▸ **Task directions**
Keep the wording of every entry exactly as it is while leaving the pictures out of your copy.

▸ **Rendered images with source text**
Content starts

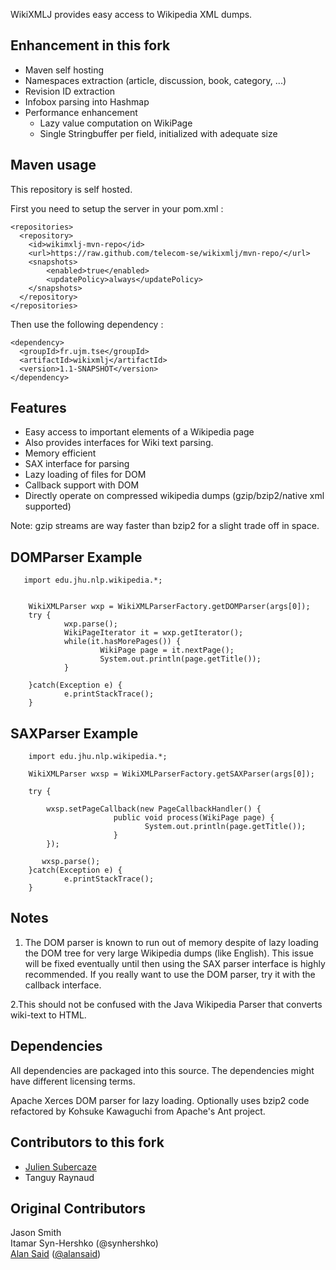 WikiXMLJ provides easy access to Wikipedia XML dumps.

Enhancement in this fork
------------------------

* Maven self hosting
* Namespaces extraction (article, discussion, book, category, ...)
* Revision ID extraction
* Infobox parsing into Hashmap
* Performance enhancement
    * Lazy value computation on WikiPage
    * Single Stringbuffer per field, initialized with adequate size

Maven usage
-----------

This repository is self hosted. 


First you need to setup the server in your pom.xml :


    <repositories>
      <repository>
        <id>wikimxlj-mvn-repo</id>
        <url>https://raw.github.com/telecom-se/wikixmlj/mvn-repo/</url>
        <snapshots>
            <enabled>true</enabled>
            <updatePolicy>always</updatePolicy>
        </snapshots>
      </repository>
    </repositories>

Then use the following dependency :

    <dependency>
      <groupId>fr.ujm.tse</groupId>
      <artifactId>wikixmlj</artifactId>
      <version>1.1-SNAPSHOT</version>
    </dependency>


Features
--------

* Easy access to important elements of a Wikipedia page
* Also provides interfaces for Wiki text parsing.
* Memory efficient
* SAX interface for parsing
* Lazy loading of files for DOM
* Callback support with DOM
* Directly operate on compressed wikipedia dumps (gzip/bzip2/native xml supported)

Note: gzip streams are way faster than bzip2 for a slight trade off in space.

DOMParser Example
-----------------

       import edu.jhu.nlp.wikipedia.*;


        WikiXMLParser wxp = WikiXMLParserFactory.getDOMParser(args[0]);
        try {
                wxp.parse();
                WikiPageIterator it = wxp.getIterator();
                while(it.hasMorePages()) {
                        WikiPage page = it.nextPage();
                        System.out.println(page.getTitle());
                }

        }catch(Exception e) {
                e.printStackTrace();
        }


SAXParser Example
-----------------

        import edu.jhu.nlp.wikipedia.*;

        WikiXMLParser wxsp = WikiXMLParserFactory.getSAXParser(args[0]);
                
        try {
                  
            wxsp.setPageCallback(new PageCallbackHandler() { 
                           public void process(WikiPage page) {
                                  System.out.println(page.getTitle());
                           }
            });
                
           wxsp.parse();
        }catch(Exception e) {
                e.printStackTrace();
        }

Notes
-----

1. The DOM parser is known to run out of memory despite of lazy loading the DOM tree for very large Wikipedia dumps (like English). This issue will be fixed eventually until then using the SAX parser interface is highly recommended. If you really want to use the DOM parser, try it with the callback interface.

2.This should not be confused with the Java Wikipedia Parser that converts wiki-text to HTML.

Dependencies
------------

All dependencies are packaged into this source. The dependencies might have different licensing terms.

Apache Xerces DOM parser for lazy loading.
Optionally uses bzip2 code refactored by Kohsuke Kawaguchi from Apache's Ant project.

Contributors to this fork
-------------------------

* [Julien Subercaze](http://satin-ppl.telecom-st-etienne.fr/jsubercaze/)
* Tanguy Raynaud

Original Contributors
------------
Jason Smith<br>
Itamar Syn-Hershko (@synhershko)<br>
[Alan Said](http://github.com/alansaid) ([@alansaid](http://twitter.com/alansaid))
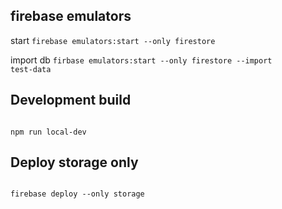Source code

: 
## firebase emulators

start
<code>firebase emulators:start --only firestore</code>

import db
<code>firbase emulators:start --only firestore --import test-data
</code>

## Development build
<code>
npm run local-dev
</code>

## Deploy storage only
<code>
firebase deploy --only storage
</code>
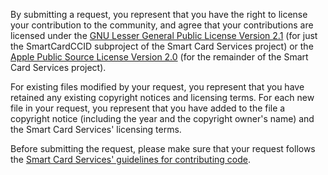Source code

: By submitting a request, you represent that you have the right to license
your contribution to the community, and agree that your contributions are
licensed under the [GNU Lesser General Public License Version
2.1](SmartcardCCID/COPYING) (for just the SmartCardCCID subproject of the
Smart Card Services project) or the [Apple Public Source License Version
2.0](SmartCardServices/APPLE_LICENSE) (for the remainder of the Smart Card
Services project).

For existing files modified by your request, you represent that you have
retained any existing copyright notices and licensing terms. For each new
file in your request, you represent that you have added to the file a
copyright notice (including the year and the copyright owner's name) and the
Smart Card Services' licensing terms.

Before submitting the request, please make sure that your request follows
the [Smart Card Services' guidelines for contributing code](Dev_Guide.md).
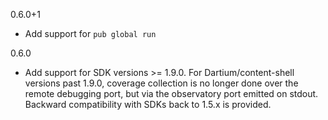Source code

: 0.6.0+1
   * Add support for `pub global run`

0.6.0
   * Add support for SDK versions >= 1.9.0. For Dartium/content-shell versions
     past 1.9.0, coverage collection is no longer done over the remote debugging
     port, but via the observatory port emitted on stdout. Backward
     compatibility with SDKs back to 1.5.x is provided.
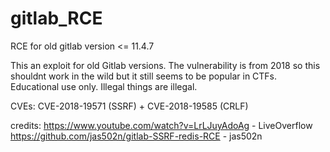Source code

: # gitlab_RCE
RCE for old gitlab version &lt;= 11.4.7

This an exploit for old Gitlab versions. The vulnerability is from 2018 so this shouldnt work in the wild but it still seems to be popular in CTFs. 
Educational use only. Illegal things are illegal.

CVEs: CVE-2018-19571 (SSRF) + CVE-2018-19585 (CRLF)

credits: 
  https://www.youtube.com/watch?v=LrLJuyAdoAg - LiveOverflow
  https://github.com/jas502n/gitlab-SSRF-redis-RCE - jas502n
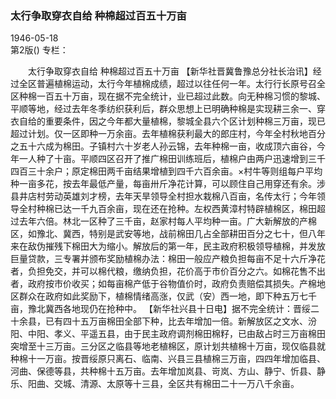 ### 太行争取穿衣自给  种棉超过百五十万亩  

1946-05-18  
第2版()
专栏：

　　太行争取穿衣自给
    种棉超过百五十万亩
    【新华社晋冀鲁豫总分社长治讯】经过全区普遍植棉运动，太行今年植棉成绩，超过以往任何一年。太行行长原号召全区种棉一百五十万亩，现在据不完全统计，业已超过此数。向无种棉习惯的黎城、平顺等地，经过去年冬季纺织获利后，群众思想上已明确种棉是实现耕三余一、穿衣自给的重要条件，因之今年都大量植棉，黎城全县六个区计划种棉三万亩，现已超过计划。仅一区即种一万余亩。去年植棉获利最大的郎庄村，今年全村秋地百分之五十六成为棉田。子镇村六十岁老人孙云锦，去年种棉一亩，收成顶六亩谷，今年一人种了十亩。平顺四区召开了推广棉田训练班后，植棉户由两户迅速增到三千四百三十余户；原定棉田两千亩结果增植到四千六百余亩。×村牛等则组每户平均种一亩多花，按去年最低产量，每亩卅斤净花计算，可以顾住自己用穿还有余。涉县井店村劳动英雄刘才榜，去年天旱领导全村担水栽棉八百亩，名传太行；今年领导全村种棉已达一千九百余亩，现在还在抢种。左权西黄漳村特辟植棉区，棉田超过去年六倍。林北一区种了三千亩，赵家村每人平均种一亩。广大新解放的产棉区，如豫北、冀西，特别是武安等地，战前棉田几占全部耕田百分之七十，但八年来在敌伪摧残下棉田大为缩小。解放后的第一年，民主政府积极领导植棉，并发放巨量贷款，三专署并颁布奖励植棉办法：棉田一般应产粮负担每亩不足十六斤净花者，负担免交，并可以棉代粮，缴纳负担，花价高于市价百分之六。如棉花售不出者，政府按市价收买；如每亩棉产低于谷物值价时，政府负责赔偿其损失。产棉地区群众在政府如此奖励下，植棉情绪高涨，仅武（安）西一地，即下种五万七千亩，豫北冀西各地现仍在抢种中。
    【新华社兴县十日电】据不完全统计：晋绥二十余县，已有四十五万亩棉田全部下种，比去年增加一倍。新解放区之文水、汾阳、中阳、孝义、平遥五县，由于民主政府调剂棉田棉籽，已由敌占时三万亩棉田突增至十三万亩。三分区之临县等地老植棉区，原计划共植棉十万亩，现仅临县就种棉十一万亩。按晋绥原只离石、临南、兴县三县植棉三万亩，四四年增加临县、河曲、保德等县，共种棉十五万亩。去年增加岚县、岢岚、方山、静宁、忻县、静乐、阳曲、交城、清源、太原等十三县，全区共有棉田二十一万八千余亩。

Content ends

▸ **Expected output**
 WikiXMLJ provides easy access to Wikipedia XML dumps.

Enhancement in this fork
------------------------

* Maven self hosting
* Namespaces extraction (article, discussion, book, category, ...)
* Revision ID extraction
* Infobox parsing into Hashmap
* Performance enhancement
    * Lazy value computation on WikiPage
    * Single Stringbuffer per field, initialized with adequate size

Maven usage
-----------

This repository is self hosted. 


First you need to setup the server in your pom.xml :


    <repositories>
      <repository>
        <id>wikimxlj-mvn-repo</id>
        <url>https://raw.github.com/telecom-se/wikixmlj/mvn-repo/</url>
        <snapshots>
            <enabled>true</enabled>
            <updatePolicy>always</updatePolicy>
        </snapshots>
      </repository>
    </repositories>

Then use the following dependency :

    <dependency>
      <groupId>fr.ujm.tse</groupId>
      <artifactId>wikixmlj</artifactId>
      <version>1.1-SNAPSHOT</version>
    </dependency>


Features
--------

* Easy access to important elements of a Wikipedia page
* Also provides interfaces for Wiki text parsing.
* Memory efficient
* SAX interface for parsing
* Lazy loading of files for DOM
* Callback support with DOM
* Directly operate on compressed wikipedia dumps (gzip/bzip2/native xml supported)

Note: gzip streams are way faster than bzip2 for a slight trade off in space.

DOMParser Example
-----------------

       import edu.jhu.nlp.wikipedia.*;


        WikiXMLParser wxp = WikiXMLParserFactory.getDOMParser(args[0]);
        try {
                wxp.parse();
                WikiPageIterator it = wxp.getIterator();
                while(it.hasMorePages()) {
                        WikiPage page = it.nextPage();
                        System.out.println(page.getTitle());
                }

        }catch(Exception e) {
                e.printStackTrace();
        }


SAXParser Example
-----------------

        import edu.jhu.nlp.wikipedia.*;

        WikiXMLParser wxsp = WikiXMLParserFactory.getSAXParser(args[0]);
                
        try {
                  
            wxsp.setPageCallback(new PageCallbackHandler() { 
                           public void process(WikiPage page) {
                                  System.out.println(page.getTitle());
                           }
            });
                
           wxsp.parse();
        }catch(Exception e) {
                e.printStackTrace();
        }

Notes
-----

1. The DOM parser is known to run out of memory despite of lazy loading the DOM tree for very large Wikipedia dumps (like English). This issue will be fixed eventually until then using the SAX parser interface is highly recommended. If you really want to use the DOM parser, try it with the callback interface.

2.This should not be confused with the Java Wikipedia Parser that converts wiki-text to HTML.

Dependencies
------------

All dependencies are packaged into this source. The dependencies might have different licensing terms.

Apache Xerces DOM parser for lazy loading.
Optionally uses bzip2 code refactored by Kohsuke Kawaguchi from Apache's Ant project.

Contributors to this fork
-------------------------

* [Julien Subercaze](http://satin-ppl.telecom-st-etienne.fr/jsubercaze/)
* Tanguy Raynaud

Original Contributors
------------
Jason Smith<br>
Itamar Syn-Hershko (@synhershko)<br>
[Alan Said](http://github.com/alansaid) ([@alansaid](http://twitter.com/alansaid))
Source code

: 
## firebase emulators

start
<code>firebase emulators:start --only firestore</code>

import db
<code>firbase emulators:start --only firestore --import test-data
</code>

## Development build
<code>
npm run local-dev
</code>

## Deploy storage only
<code>
firebase deploy --only storage
</code>
Source code

: By submitting a request, you represent that you have the right to license
your contribution to the community, and agree that your contributions are
licensed under the [GNU Lesser General Public License Version
2.1](SmartcardCCID/COPYING) (for just the SmartCardCCID subproject of the
Smart Card Services project) or the [Apple Public Source License Version
2.0](SmartCardServices/APPLE_LICENSE) (for the remainder of the Smart Card
Services project).

For existing files modified by your request, you represent that you have
retained any existing copyright notices and licensing terms. For each new
file in your request, you represent that you have added to the file a
copyright notice (including the year and the copyright owner's name) and the
Smart Card Services' licensing terms.

Before submitting the request, please make sure that your request follows
the [Smart Card Services' guidelines for contributing code](Dev_Guide.md).
Source code

: 0.6.0+1
   * Add support for `pub global run`

0.6.0
   * Add support for SDK versions >= 1.9.0. For Dartium/content-shell versions
     past 1.9.0, coverage collection is no longer done over the remote debugging
     port, but via the observatory port emitted on stdout. Backward
     compatibility with SDKs back to 1.5.x is provided.
Source code

: # gitlab_RCE
RCE for old gitlab version &lt;= 11.4.7

This an exploit for old Gitlab versions. The vulnerability is from 2018 so this shouldnt work in the wild but it still seems to be popular in CTFs. 
Educational use only. Illegal things are illegal.

CVEs: CVE-2018-19571 (SSRF) + CVE-2018-19585 (CRLF)

credits: 
  https://www.youtube.com/watch?v=LrLJuyAdoAg - LiveOverflow
  https://github.com/jas502n/gitlab-SSRF-redis-RCE - jas502n
 ### 太行争取穿衣自给  种棉超过百五十万亩  

1946-05-18  
第2版()
专栏：

　　太行争取穿衣自给
    种棉超过百五十万亩
    【新华社晋冀鲁豫总分社长治讯】经过全区普遍植棉运动，太行今年植棉成绩，超过以往任何一年。太行行长原号召全区种棉一百五十万亩，现在据不完全统计，业已超过此数。向无种棉习惯的黎城、平顺等地，经过去年冬季纺织获利后，群众思想上已明确种棉是实现耕三余一、穿衣自给的重要条件，因之今年都大量植棉，黎城全县六个区计划种棉三万亩，现已超过计划。仅一区即种一万余亩。去年植棉获利最大的郎庄村，今年全村秋地百分之五十六成为棉田。子镇村六十岁老人孙云锦，去年种棉一亩，收成顶六亩谷，今年一人种了十亩。平顺四区召开了推广棉田训练班后，植棉户由两户迅速增到三千四百三十余户；原定棉田两千亩结果增植到四千六百余亩。×村牛等则组每户平均种一亩多花，按去年最低产量，每亩卅斤净花计算，可以顾住自己用穿还有余。涉县井店村劳动英雄刘才榜，去年天旱领导全村担水栽棉八百亩，名传太行；今年领导全村种棉已达一千九百余亩，现在还在抢种。左权西黄漳村特辟植棉区，棉田超过去年六倍。林北一区种了三千亩，赵家村每人平均种一亩。广大新解放的产棉区，如豫北、冀西，特别是武安等地，战前棉田几占全部耕田百分之七十，但八年来在敌伪摧残下棉田大为缩小。解放后的第一年，民主政府积极领导植棉，并发放巨量贷款，三专署并颁布奖励植棉办法：棉田一般应产粮负担每亩不足十六斤净花者，负担免交，并可以棉代粮，缴纳负担，花价高于市价百分之六。如棉花售不出者，政府按市价收买；如每亩棉产低于谷物值价时，政府负责赔偿其损失。产棉地区群众在政府如此奖励下，植棉情绪高涨，仅武（安）西一地，即下种五万七千亩，豫北冀西各地现仍在抢种中。
    【新华社兴县十日电】据不完全统计：晋绥二十余县，已有四十五万亩棉田全部下种，比去年增加一倍。新解放区之文水、汾阳、中阳、孝义、平遥五县，由于民主政府调剂棉田棉籽，已由敌占时三万亩棉田突增至十三万亩。三分区之临县等地老植棉区，原计划共植棉十万亩，现仅临县就种棉十一万亩。按晋绥原只离石、临南、兴县三县植棉三万亩，四四年增加临县、河曲、保德等县，共种棉十五万亩。去年增加岚县、岢岚、方山、静宁、忻县、静乐、阳曲、交城、清源、太原等十三县，全区共有棉田二十一万八千余亩。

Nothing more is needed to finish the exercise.